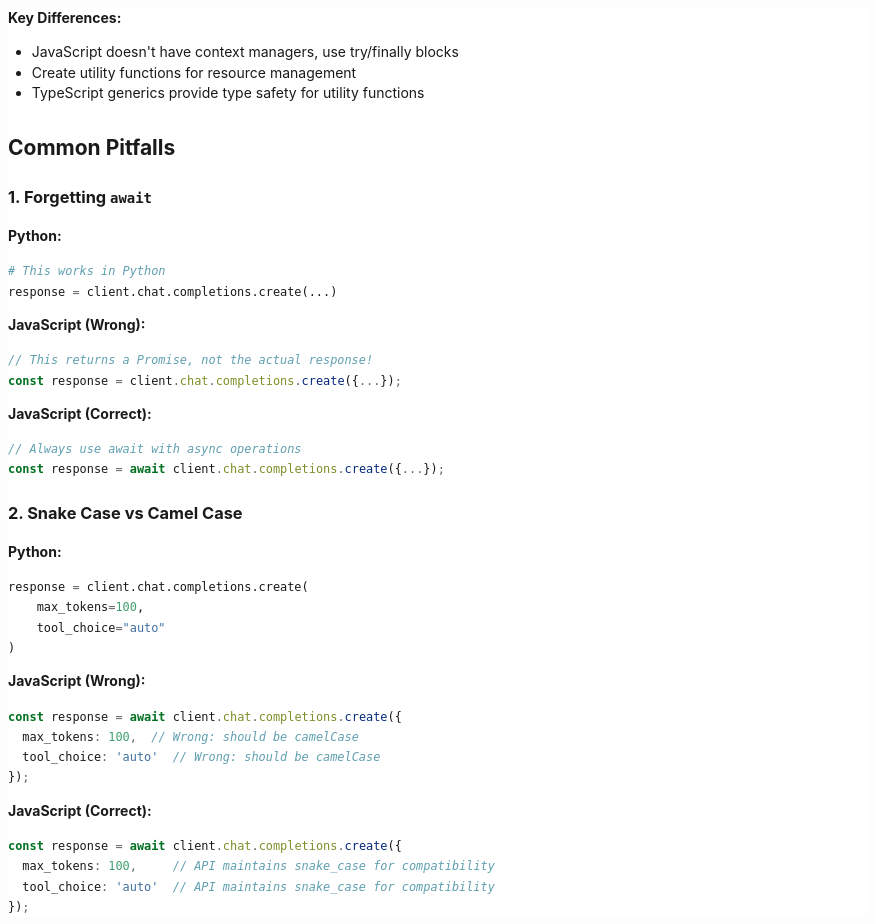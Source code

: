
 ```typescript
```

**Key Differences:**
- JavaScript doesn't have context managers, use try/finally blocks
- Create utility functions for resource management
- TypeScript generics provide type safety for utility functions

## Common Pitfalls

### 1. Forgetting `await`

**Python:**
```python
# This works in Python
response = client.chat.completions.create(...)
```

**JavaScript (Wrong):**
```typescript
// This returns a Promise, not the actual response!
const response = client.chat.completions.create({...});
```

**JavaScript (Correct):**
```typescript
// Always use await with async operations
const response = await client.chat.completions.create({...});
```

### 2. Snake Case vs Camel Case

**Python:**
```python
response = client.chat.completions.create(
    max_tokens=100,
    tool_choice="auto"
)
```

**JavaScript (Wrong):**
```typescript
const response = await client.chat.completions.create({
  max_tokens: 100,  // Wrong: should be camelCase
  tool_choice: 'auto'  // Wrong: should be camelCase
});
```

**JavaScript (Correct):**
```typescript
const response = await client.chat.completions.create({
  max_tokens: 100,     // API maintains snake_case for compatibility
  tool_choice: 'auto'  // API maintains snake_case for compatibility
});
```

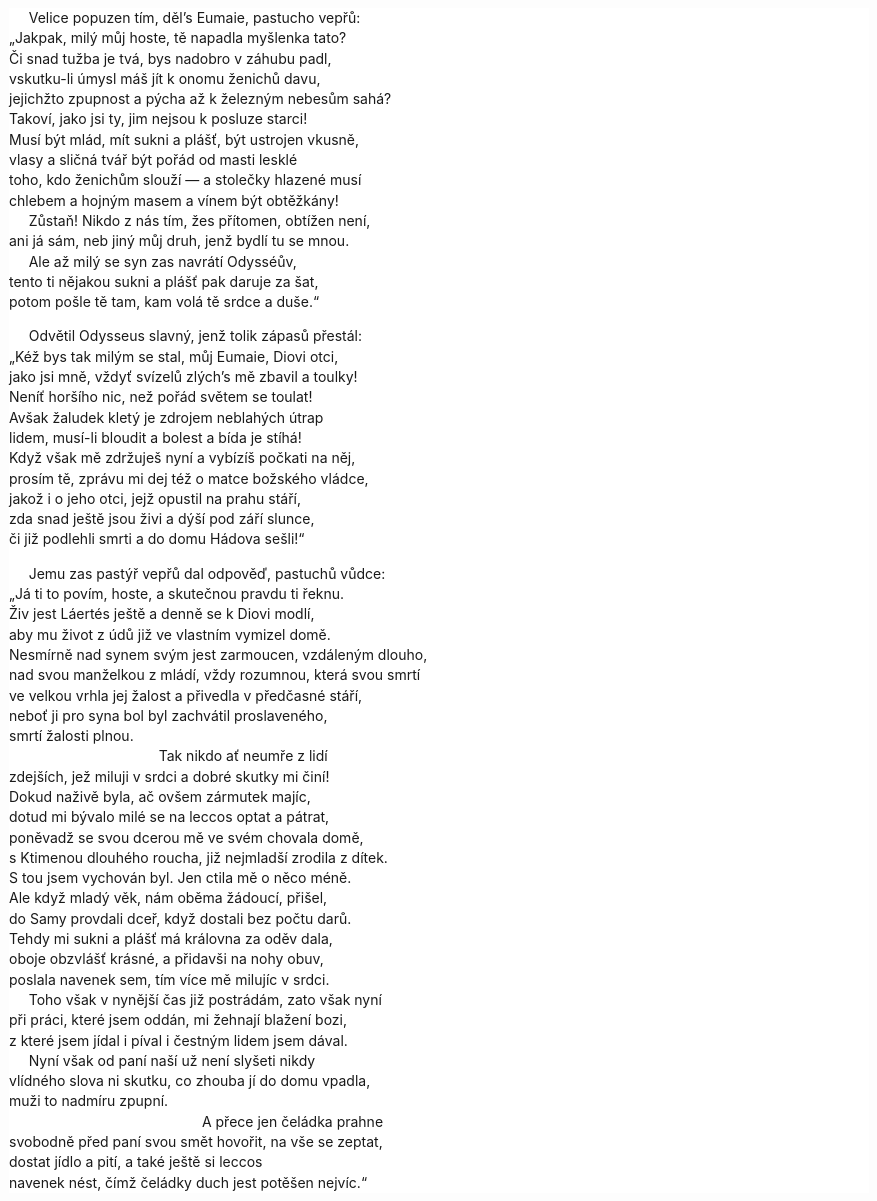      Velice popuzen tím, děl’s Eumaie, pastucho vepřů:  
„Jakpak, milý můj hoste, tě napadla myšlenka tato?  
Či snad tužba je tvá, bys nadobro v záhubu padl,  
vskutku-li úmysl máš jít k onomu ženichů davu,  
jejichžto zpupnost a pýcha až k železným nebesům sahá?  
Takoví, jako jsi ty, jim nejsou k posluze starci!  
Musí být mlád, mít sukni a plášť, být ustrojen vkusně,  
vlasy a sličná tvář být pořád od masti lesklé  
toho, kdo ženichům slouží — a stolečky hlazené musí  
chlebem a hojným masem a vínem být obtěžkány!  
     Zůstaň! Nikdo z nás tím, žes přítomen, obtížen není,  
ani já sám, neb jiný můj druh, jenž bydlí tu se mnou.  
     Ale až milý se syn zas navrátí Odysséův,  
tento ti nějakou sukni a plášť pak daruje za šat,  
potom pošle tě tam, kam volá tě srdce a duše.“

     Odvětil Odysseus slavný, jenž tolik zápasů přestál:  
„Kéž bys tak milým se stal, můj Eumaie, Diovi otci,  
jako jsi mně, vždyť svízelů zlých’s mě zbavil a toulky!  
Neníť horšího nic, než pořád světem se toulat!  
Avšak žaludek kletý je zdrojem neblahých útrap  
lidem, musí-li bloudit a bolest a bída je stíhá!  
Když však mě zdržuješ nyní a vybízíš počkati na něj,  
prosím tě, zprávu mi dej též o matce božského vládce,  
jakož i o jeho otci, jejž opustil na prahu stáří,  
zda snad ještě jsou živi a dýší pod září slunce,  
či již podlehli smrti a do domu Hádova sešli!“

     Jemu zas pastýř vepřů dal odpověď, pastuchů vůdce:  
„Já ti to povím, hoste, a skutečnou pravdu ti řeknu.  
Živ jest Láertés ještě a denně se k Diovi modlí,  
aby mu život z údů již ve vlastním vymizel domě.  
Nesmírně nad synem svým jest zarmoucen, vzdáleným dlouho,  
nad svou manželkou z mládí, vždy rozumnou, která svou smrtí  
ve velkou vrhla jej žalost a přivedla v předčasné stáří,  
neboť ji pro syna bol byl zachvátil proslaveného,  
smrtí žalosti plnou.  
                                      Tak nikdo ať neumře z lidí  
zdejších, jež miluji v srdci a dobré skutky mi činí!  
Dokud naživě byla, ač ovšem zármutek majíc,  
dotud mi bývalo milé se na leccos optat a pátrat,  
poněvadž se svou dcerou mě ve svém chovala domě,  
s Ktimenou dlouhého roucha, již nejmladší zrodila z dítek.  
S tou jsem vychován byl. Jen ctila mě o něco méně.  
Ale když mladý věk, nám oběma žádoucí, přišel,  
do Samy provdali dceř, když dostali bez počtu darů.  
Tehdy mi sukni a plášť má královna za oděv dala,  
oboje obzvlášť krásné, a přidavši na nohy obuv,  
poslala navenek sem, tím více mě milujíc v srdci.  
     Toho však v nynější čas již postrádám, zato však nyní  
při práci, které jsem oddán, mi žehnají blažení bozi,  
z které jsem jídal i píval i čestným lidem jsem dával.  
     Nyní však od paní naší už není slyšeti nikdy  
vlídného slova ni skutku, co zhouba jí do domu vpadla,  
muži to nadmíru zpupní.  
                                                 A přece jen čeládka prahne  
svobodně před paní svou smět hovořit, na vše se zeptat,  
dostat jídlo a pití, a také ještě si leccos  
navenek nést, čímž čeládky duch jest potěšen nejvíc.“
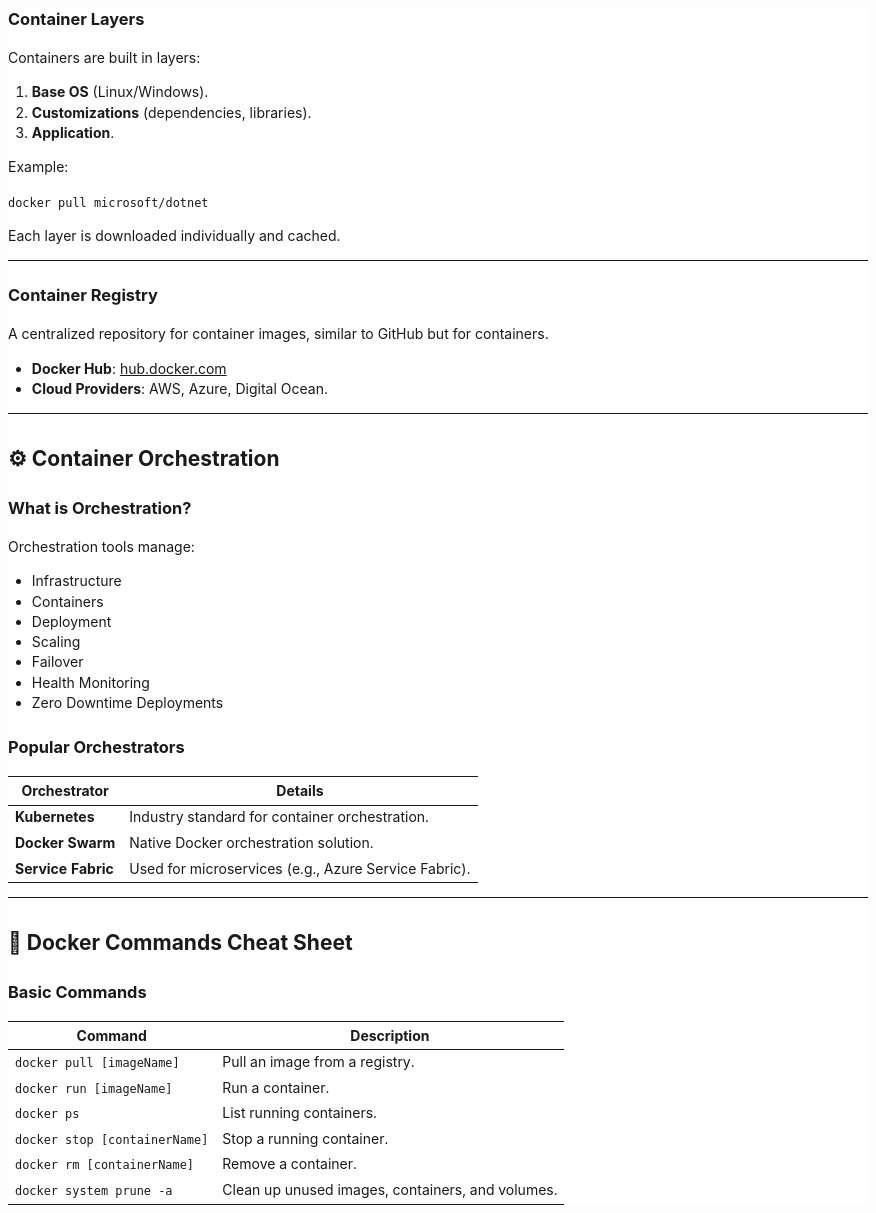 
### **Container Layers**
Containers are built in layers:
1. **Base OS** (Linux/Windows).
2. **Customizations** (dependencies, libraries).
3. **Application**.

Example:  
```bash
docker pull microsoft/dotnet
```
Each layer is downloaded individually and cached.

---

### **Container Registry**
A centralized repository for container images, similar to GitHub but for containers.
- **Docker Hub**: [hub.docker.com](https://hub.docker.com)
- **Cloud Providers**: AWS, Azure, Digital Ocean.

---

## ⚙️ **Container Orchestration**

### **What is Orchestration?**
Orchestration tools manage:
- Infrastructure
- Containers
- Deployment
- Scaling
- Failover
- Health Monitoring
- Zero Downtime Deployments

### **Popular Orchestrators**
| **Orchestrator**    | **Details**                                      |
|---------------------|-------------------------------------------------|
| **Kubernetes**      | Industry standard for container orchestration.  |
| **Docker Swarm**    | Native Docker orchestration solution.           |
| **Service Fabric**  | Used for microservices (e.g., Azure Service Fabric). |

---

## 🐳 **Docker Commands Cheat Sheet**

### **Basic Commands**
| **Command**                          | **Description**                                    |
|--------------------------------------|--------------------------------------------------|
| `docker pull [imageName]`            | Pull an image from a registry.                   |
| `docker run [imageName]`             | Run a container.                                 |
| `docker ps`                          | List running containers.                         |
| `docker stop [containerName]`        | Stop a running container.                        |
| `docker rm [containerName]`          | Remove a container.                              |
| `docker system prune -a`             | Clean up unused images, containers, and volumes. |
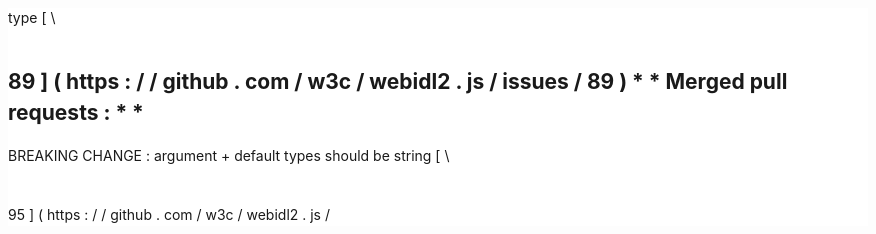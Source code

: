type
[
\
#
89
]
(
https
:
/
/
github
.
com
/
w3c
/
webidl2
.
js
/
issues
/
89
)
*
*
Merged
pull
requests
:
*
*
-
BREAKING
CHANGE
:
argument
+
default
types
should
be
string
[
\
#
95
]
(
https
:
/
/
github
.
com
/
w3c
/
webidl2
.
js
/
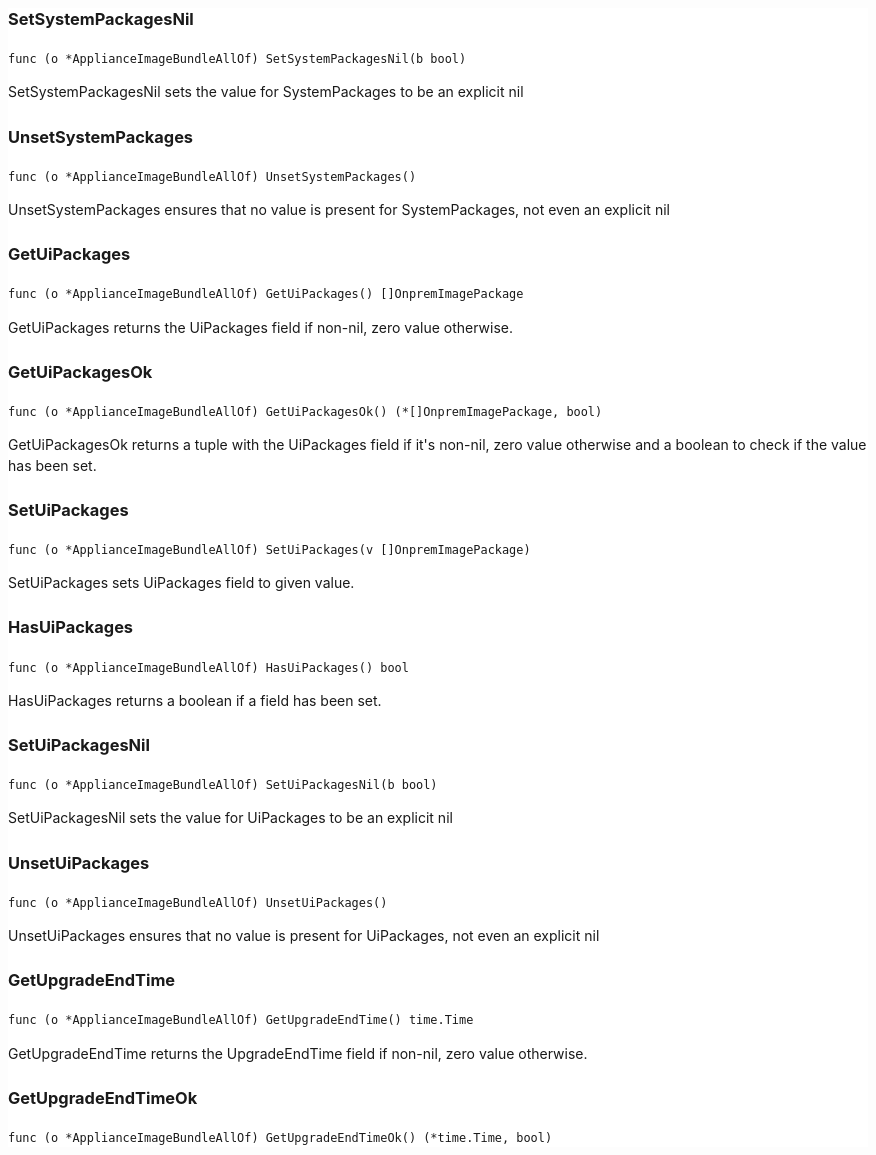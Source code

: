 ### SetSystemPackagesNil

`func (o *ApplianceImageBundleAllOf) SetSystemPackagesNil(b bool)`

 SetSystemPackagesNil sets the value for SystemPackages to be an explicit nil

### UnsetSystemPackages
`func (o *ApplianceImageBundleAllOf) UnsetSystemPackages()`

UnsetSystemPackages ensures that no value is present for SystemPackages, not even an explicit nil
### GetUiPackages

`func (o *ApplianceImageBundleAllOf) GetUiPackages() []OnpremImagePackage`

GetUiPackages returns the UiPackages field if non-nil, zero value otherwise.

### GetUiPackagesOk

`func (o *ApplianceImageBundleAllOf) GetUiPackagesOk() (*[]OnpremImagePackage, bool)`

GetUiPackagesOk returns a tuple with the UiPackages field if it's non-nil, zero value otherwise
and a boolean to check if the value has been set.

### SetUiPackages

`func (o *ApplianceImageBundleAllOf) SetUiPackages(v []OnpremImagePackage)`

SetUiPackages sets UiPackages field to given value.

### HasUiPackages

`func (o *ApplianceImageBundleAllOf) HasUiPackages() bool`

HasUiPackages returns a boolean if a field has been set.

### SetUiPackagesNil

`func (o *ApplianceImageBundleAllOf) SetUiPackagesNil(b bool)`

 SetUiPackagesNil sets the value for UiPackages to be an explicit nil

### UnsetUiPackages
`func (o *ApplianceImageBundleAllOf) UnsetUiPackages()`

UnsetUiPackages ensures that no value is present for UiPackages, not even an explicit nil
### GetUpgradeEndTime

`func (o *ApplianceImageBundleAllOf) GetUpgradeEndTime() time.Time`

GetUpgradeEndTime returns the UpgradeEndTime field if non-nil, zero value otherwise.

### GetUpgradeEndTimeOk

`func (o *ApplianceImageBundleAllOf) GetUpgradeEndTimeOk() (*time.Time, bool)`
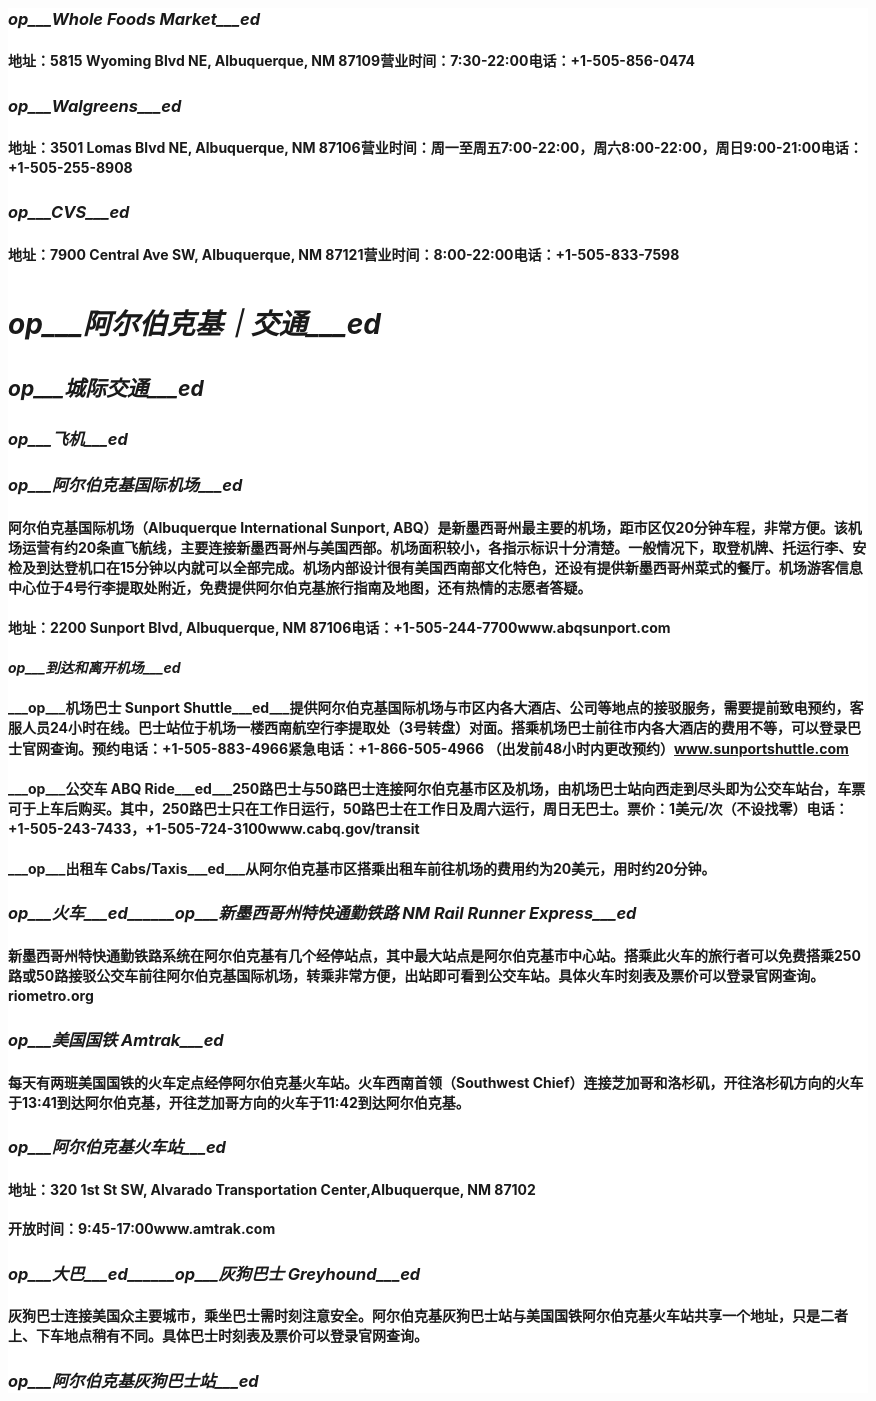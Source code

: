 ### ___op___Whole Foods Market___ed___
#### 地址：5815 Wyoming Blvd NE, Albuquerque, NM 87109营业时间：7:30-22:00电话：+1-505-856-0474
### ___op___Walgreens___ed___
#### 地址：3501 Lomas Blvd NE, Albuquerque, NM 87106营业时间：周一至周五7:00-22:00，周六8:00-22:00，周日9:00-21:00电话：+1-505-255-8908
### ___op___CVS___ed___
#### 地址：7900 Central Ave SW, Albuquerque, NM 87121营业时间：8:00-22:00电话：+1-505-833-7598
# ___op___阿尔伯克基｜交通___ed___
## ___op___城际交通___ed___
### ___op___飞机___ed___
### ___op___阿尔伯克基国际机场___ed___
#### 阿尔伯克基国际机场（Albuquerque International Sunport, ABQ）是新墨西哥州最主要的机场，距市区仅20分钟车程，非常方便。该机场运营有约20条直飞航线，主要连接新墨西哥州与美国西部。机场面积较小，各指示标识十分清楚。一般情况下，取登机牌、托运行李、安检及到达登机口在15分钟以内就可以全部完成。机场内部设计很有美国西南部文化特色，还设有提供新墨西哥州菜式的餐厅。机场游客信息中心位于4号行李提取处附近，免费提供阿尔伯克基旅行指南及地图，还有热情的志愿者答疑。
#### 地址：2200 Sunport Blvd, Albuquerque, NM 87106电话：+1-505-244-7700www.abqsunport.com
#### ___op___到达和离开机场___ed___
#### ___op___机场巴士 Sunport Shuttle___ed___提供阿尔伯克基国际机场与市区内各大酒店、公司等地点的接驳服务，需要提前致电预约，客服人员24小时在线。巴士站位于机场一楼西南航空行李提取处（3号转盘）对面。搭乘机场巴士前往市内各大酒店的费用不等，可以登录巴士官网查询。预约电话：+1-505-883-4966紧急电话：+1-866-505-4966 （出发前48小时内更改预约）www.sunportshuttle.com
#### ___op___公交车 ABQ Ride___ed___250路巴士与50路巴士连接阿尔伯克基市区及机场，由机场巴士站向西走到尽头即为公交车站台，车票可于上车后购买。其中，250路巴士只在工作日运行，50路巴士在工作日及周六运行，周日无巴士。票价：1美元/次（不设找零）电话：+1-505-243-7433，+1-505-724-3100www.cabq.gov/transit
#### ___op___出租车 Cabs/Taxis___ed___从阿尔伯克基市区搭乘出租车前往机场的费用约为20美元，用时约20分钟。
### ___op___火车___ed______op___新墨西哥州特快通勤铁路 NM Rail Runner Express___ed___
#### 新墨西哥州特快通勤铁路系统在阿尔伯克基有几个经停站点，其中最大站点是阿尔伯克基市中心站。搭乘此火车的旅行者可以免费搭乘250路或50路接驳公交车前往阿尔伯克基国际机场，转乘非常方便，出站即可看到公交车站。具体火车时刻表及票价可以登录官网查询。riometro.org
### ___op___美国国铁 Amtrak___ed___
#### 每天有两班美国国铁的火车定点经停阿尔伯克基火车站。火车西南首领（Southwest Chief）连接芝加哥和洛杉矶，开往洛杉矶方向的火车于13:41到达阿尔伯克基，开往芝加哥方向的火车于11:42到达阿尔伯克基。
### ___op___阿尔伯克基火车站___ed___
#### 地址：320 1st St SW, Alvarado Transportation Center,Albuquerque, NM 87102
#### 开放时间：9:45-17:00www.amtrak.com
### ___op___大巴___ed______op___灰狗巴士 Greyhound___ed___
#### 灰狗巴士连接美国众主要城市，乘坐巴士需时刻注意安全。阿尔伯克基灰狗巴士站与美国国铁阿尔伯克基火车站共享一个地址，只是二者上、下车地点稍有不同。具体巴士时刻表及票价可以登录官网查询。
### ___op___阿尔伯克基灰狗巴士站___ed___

= = = =

Transcribe only this stretch of the data: the line with "- JavaScript doesn't", the line with "jako jsi mně, vždyť", and every line in between. Leave out the pictures.

▸ Answer to the problem
- JavaScript doesn't have context managers, use try/finally blocks
- Create utility functions for resource management
- TypeScript generics provide type safety for utility functions

## Common Pitfalls

### 1. Forgetting `await`

**Python:**
```python
# This works in Python
response = client.chat.completions.create(...)
```

**JavaScript (Wrong):**
```typescript
// This returns a Promise, not the actual response!
const response = client.chat.completions.create({...});
```

**JavaScript (Correct):**
```typescript
// Always use await with async operations
const response = await client.chat.completions.create({...});
```

### 2. Snake Case vs Camel Case

**Python:**
```python
response = client.chat.completions.create(
    max_tokens=100,
    tool_choice="auto"
)
```

**JavaScript (Wrong):**
```typescript
const response = await client.chat.completions.create({
  max_tokens: 100,  // Wrong: should be camelCase
  tool_choice: 'auto'  // Wrong: should be camelCase
});
```

**JavaScript (Correct):**
```typescript
const response = await client.chat.completions.create({
  max_tokens: 100,     // API maintains snake_case for compatibility
  tool_choice: 'auto'  // API maintains snake_case for compatibility
});
```

      Velice popuzen tím, děl’s Eumaie, pastucho vepřů:  
„Jakpak, milý můj hoste, tě napadla myšlenka tato?  
Či snad tužba je tvá, bys nadobro v záhubu padl,  
vskutku-li úmysl máš jít k onomu ženichů davu,  
jejichžto zpupnost a pýcha až k železným nebesům sahá?  
Takoví, jako jsi ty, jim nejsou k posluze starci!  
Musí být mlád, mít sukni a plášť, být ustrojen vkusně,  
vlasy a sličná tvář být pořád od masti lesklé  
toho, kdo ženichům slouží — a stolečky hlazené musí  
chlebem a hojným masem a vínem být obtěžkány!  
     Zůstaň! Nikdo z nás tím, žes přítomen, obtížen není,  
ani já sám, neb jiný můj druh, jenž bydlí tu se mnou.  
     Ale až milý se syn zas navrátí Odysséův,  
tento ti nějakou sukni a plášť pak daruje za šat,  
potom pošle tě tam, kam volá tě srdce a duše.“

     Odvětil Odysseus slavný, jenž tolik zápasů přestál:  
„Kéž bys tak milým se stal, můj Eumaie, Diovi otci,  
jako jsi mně, vždyť svízelů zlých’s mě zbavil a toulky!  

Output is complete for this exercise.